Manual Vault Secret Setup

If you prefer to configure secrets manually instead of using the automated script:

Get Vault Token

# Extract root token
kubectl get secret vault-root-token -n vault -o jsonpath="{.data}" | \
  jq -r 'to_entries[] | "\(.key): \(.value | @base64d)"'

Access Vault UI

Open https://vault.cnoe.localtest.me:8443/. When you are asked to log in to the Vault UI, use the root token from the previous step.

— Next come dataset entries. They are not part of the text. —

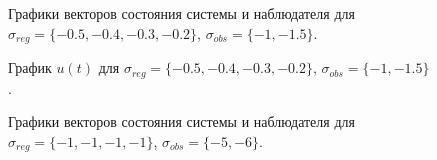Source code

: \begin{figure}[!h]
	\caption{Графики векторов состояния системы и наблюдателя для $\sigma_{reg} = \{ -0.5, -0.4, -0.3, -0.2\}$, $\sigma_{obs}= \{-1, -1.5 \}$.}
	\label{3_x_k3l1}
\end{figure}

\begin{figure}[!h]
	\caption{График $u(t)$ для $\sigma_{reg} = \{ -0.5, -0.4, -0.3, -0.2\}$, $\sigma_{obs}= \{-1, -1.5 \}$.}
	\label{3_u_k3l1}
\end{figure}


\begin{figure}[!h]
	\caption{Графики векторов состояния системы и наблюдателя для $\sigma_{reg} = \{ -1, -1, -1, -1\}$, $\sigma_{obs}= \{-5, -6 \}$.}
	\label{3_x_k1l2}
\end{figure}

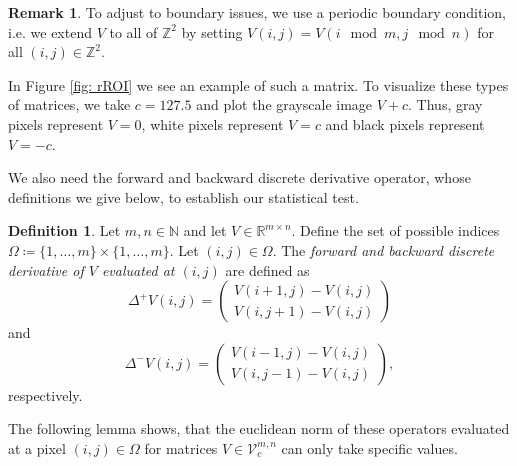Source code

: \documentclass[a4paper,12pt]{article}
\theoremstyle{plain}
\theoremstyle{definition}
\newtheorem{definition}[theorem]{Definition}
\newtheorem{remark}[theorem]{Remark}
\begin{document}
\begin{remark}
	To adjust to boundary issues, we use a periodic boundary condition, i.e. we extend $V$ to all of $\mathbb{Z}^2$ by setting $V(i, j) = V(i \mod m, j \mod n)$ for all $(i, j) \in \mathbb{Z}^2$.
\end{remark}

In Figure \ref{fig: rROI} we see an example of such a matrix. To visualize these types of matrices, we take $c = 127.5$ and plot the grayscale image $V + c$. Thus, gray pixels represent $V = 0$, white pixels represent $V = c$ and black pixels represent $V = - c$.

We also need the forward and backward discrete derivative operator, whose definitions we give below, to establish our statistical test.

\begin{definition}
	Let $m, n \in \mathbb{N}$ and let $V \in \mathbb{R}^{m \times n}$. Define the set of possible indices $\Omega \coloneqq \{ 1, \dots, m \} \times \{ 1, \dots, m \}$. Let $(i, j) \in \Omega$. The \textit{forward and backward discrete derivative of $V$ evaluated at $(i, j)$} are defined as
	\begin{equation}
		\Delta^+ V(i, j) =
		\begin{pmatrix}
			V(i + 1, j) - V(i, j) \\
			V(i, j + 1) - V(i, j)
		\end{pmatrix}
	\end{equation}
	and
	\begin{equation}
		\Delta^- V(i, j) =
		\begin{pmatrix}
			V(i - 1, j) - V(i, j) \\
			V(i, j - 1) - V(i, j)
		\end{pmatrix}
		,
	\end{equation}
	respectively.
\end{definition}

The following lemma shows, that the euclidean norm of these operators evaluated at a pixel $(i, j) \in \Omega$ for matrices $V \in \mathcal{V}_c^{m, n}$ can only take specific values.
\end{document}
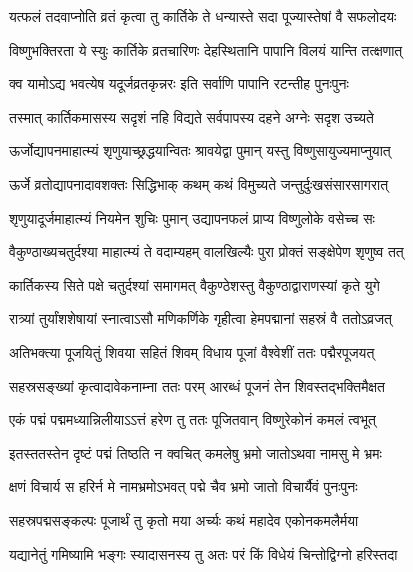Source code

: \twolineshloka
{यत्फलं तदवाप्नोति व्रतं कृत्वा तु कार्तिके}
{ते धन्यास्ते सदा पूज्यास्तेषां वै सफलोदयः} %

\twolineshloka
{विष्णुभक्तिरता ये स्युः कार्तिके व्रतचारिणः}
{देहस्थितानि पापानि विलयं यान्ति तत्क्षणात्} %

\twolineshloka
{क्व यामोऽद्य भवत्येष यदूर्जव्रतकृन्नरः}
{इति सर्वाणि पापानि रटन्तीह पुनःपुनः} %

\twolineshloka
{तस्मात् कार्तिकमासस्य सदृशं नहि विद्यते}
{सर्वपापस्य दहने अग्नेः सदृश उच्यते} %

\twolineshloka
{ऊर्जोद्यापनमाहात्म्यं शृणुयाच्छ्रद्धयान्वितः}
{श्रावयेद्वा पुमान् यस्तु विष्णुसायुज्यमाप्नुयात्} %


\twolineshloka
{ऊर्जे व्रतोद्यापनादावशक्तः सिद्धिभाक् कथम्}
{कथं विमुच्यते जन्तुर्दुःखसंसारसागरात्} %


\twolineshloka
{शृणुयादूर्जमाहात्म्यं नियमेन शुचिः पुमान्}
{उद्यापनफलं प्राप्य विष्णुलोके वसेच्च सः} %





\twolineshloka
{वैकुण्ठाख्यचतुर्दश्या माहात्म्यं ते वदाम्यहम्}
{वालखिल्यैः पुरा प्रोक्तं सङ्क्षेपेण शृणुष्व तत्} %


\twolineshloka
{कार्तिकस्य सिते पक्षे चतुर्दश्यां समागमत्}
{वैकुण्ठेशस्तु वैकुण्ठाद्वाराणस्यां कृते युगे} %

\twolineshloka
{रात्र्यां तुर्यांशशेषायां स्नात्वाऽसौ मणिकर्णिके}
{गृहीत्वा हेमपद्मानां सहस्रं वै ततोऽव्रजत्} %

\twolineshloka
{अतिभक्त्या पूजयितुं शिवया सहितं शिवम्}
{विधाय पूजां वैश्वेशीं ततः पद्मैरपूजयत्} %

\twolineshloka
{सहस्रसङ्ख्यां कृत्वादावेकनाम्ना ततः परम्}
{आरब्धं पूजनं तेन शिवस्तद्भक्तिमैक्षत} %

\twolineshloka
{एकं पद्मं पद्ममध्यान्निलीयाऽऽत्तं हरेण तु}
{ततः पूजितवान् विष्णुरेकोनं कमलं त्वभूत्} %

\twolineshloka
{इतस्ततस्तेन दृष्टं पद्मं तिष्ठति न क्वचित्}
{कमलेषु भ्रमो जातोऽथवा नामसु मे भ्रमः} %

\twolineshloka
{क्षणं विचार्य स हरिर्न मे नामभ्रमोऽभवत्}
{पद्मे चैव भ्रमो जातो विचार्यैवं पुनःपुनः} %

\twolineshloka
{सहस्रपद्मसङ्कल्पः पूजार्थं तु कृतो मया}
{अर्च्यः कथं महादेव एकोनकमलैर्मया} %

\twolineshloka
{यद्यानेतुं गमिष्यामि भङ्गः स्यादासनस्य तु}
{अतः परं किं विधेयं चिन्तोद्विग्नो हरिस्तदा} %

Configure Global LLM Settings

Navigate to secrets/ai-platform-engineering in Vault UI: https://vault.cnoe.localtest.me:8443/ui/vault/secrets/secret/kv/list/ai-platform-engineering/

The global secret is required and contains LLM provider configuration shared across all agents:

For Azure OpenAI (azure-openai):

LLM_PROVIDER: "azure-openai"
AZURE_OPENAI_API_KEY: <your-api-key>
AZURE_OPENAI_ENDPOINT: <your-endpoint>
AZURE_OPENAI_API_VERSION: <your-api-version>
AZURE_OPENAI_DEPLOYMENT: <your-deployment-name>

For OpenAI (openai):

LLM_PROVIDER: "openai"
OPENAI_API_KEY: <your-api-key>
OPENAI_ENDPOINT: <your-endpoint>
OPENAI_MODEL_NAME: <your-model-name>

For AWS Bedrock (aws-bedrock):

LLM_PROVIDER: "aws-bedrock"
AWS_ACCESS_KEY_ID: <your-access-key>
AWS_SECRET_ACCESS_KEY: <your-secret-key>
AWS_REGION: <your-region>
AWS_BEDROCK_MODEL_ID: <your-model-id>
AWS_BEDROCK_PROVIDER: <your-provider>

For Google Gemini (google-gemini):

LLM_PROVIDER: "google-gemini"
GOOGLE_API_KEY: <your-api-key>
GOOGLE_MODEL_NAME: <your-model-name>

For GCP Vertex (gcp-vertex):

LLM_PROVIDER: "gcp-vertex"
GCP_PROJECT_ID: <your-project-id>
GCP_LOCATION: <your-location>
GCP_MODEL_NAME: <your-model-name>

Configure Agent-Specific Secrets

For each agent you plan to use, populate all required fields in their respective secrets (e.g., github-secret, pagerduty-secret, jira-secret). All fields are required for the agent to function properly.